X. laevis oocytes lobes were extracted from an adult female X. laevis frog and individual oocytes were isolated using the platinum loop extraction method. Oocytes were maintained in modified Barth’s solution overnight. Healthy X. laevis oocytes were selected and injected with SLCO1B3 cRNA (± 50 ng) or water. The optimal uptake of a positive control substrate, [3H]-estrone-3-sulphate ([3H]-E3S) was determined to be 5 days post injection. The substrate specificity of SLCO1B3 for antiretrovirals was then studied in SLCO1B3-KSM injected and water injected oocytes. Following maintenance of the oocytes (18ºC, 5 days), SLCO1B3-KSM and water injected oocytes were incubated (1h, shaking, room temperature) with [3H]-E3S (1μM, 0.33μCi/ml), and the antiretrovirals, [3H]-SQV (1μM, 0.33μCi/ml), [3H]-LPV (1μM, 0.33μCi/ml), [14C]-DRV (3μM, 0.12μCi/ml), [3H]-NVP (1μM, 0.33μCi/ml), [14C]-EFV (1μM, 0.33μCi/ml) and [3H]-rilpivirine (3μM, 0.06μCi/ml). Radioactivity was measured by liquid scintillation spectrometry and statistical analysis was conducted using a paired t-test (StatsDirect 2.6).

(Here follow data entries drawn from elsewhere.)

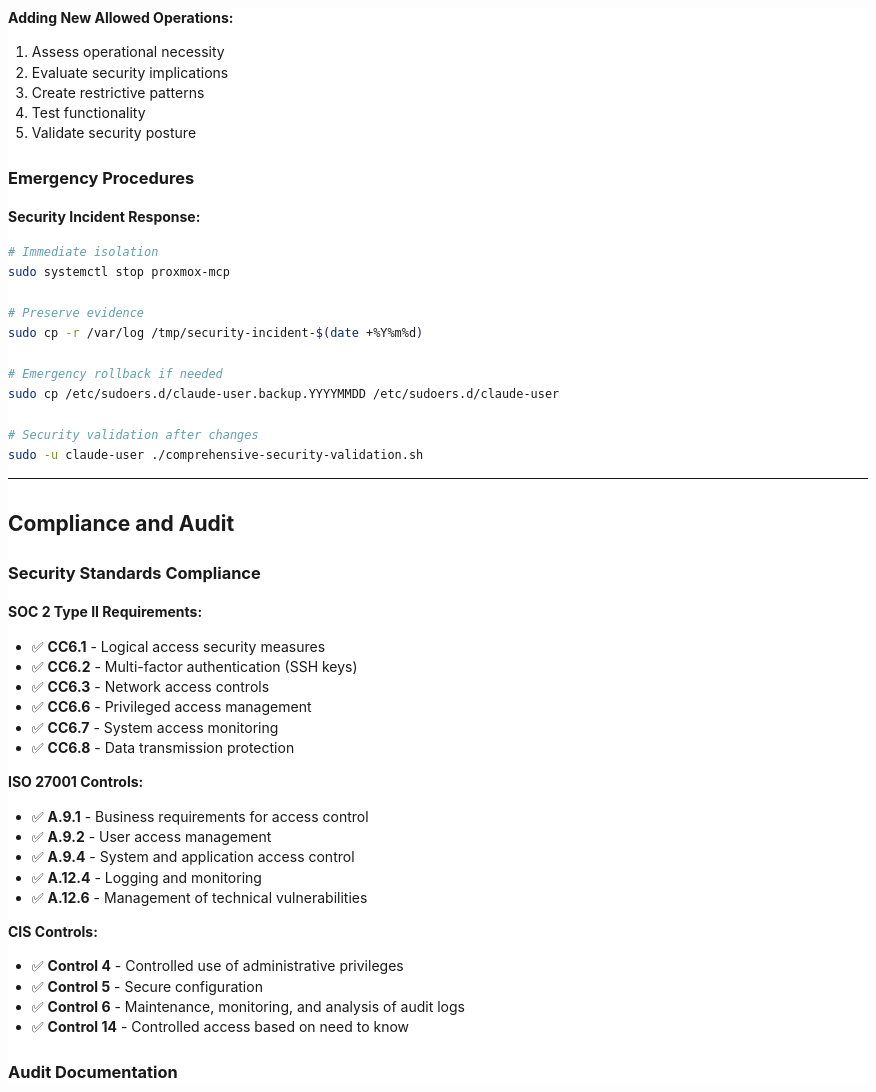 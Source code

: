 **Adding New Allowed Operations:**
1. Assess operational necessity
2. Evaluate security implications
3. Create restrictive patterns
4. Test functionality
5. Validate security posture

### Emergency Procedures

**Security Incident Response:**
```bash
# Immediate isolation
sudo systemctl stop proxmox-mcp

# Preserve evidence
sudo cp -r /var/log /tmp/security-incident-$(date +%Y%m%d)

# Emergency rollback if needed
sudo cp /etc/sudoers.d/claude-user.backup.YYYYMMDD /etc/sudoers.d/claude-user

# Security validation after changes
sudo -u claude-user ./comprehensive-security-validation.sh
```

---

## Compliance and Audit

### Security Standards Compliance

**SOC 2 Type II Requirements:**
- ✅ **CC6.1** - Logical access security measures
- ✅ **CC6.2** - Multi-factor authentication (SSH keys)
- ✅ **CC6.3** - Network access controls
- ✅ **CC6.6** - Privileged access management
- ✅ **CC6.7** - System access monitoring
- ✅ **CC6.8** - Data transmission protection

**ISO 27001 Controls:**
- ✅ **A.9.1** - Business requirements for access control
- ✅ **A.9.2** - User access management
- ✅ **A.9.4** - System and application access control
- ✅ **A.12.4** - Logging and monitoring
- ✅ **A.12.6** - Management of technical vulnerabilities

**CIS Controls:**
- ✅ **Control 4** - Controlled use of administrative privileges
- ✅ **Control 5** - Secure configuration
- ✅ **Control 6** - Maintenance, monitoring, and analysis of audit logs
- ✅ **Control 14** - Controlled access based on need to know

### Audit Documentation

SLCO1B3-KSM injected oocytes had a trend towards higher [3H]-E3S accumulation compared to water injected oocytes (0.50 ± 0.20 vs. 0.21 ± 0.01 pmol/oocyte, n=4, p=0.06). A significant increase in accumulation was observed for SQV (2.17 ± 0.61 vs. 1.62 ± 0.45 pmol/oocyte, n=4, p<0.05) with a trend towards higher LPV (2.30 ± 0.66 vs. 1.69 ± 0.78 pmol/oocyte, n=4, p=0.07) and DRV (0.63 vs. 0.39 pmol/oocyte, n=1). A significant increase of rilpivirine accumulation was observed between SLCO1B3-KSM injected oocytes when compared to water injected oocytes (37.0 ± 12.40 vs. 16.2 ± 3.50 pmol/oocyte, n=4, p<0.05). There were no differences in EFV or NVP accumulation between SLCO1B3-KSM and water injected oocytes.

In conclusion, these data show that PIs and rilpivirine are substrates for SLCO1B3. Further functional and pharmacogenetic studies are now required to determine the importance of SLCO1B3 for the clinical efficacy of these drugs in patients.